Selecting A New Classical Guitar

Scraping together the pennies for a new guitar (Photo credit: Neil Perry Photo)

There are a myriad of things to think about and look for when choosing a new guitar, be it your very first guitar, your first “good” guitar, or you’ve been in the game a while and looking for something different.

So with a new year now well upon us, and nearly into its second month, school and new university courses (hello new music students and well done for getting places by the way!) starting back in Australia shortly, some may be contemplating either picking up a guitar for the first time or upgrading or changing up their existing model.

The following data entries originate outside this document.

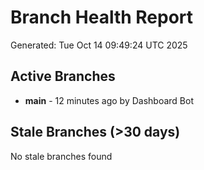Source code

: # Branch Health Report
Generated: Tue Oct 14 09:49:24 UTC 2025

## Active Branches
- **main** - 12 minutes ago by Dashboard Bot

## Stale Branches (>30 days)
No stale branches found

And different folks will probably tell you different things to be looking for, some probably completely different to my own! Anyhoo, I thought I’d share with you some of my own thoughts, experiences and sage words of advice that I’ve picked up over the past few years as I’ve become more and more intimately aware of the nuances of different guitars and the indescribably exciting journey of picking a new axe.

First up, a good solid practical one for you – know your budget. How much are you willing to spend on your guitar? You don’t want to be testing out a whole bunch of awesome axes to find that they’re about $1000 over what you’re willing and/ or able to spend.

Where you can, make sure you can get the best guitar you can for your budget, particularly so if just starting out. That orange box of a beginners guitar – yes, how terribly rude of me but it’s true, that’s what they are. And I have it on good authority that that’s what the Spanish call them. So must be true. Anyway, I digress….. So yes, that orange box of a guitar is soon going to become quickly redundant as you become a better guitarist.

An “el cheapo crappo” guitar (that’s a technical term of the trade….) may in fact also hamper your learning and your playing because they’re quite awful instruments, physically, to play, they sound awful (which is never an encouraging thing for a beginner) and thereby you’ll perhaps be less inclined to want to play it. Probably a bit of a false economy, the ol’ orange box beginners guitar. There are some fantastic beginners student guitars being made now, for an investment of around AUD$500 mark. As a beginner, it’s worth paying a little extra.

Be aware that you don’t know what you don’t know. Huh? Getting all Donald Rumsfeld on you now. Go with me on this.  When I was selecting my first “good” guitar, I wasn’t aware that there was a whole plethora of choice out in the widey world about the guitars I could play and choose from. I didn’t know this at the time, and didn’t know the right people to ask about finding out. I’m not saying I made a bad choice in my guitar (I didn’t; it was the right guitar for me at that point for sure), but some other points of comparison wouldn’t have gone amiss.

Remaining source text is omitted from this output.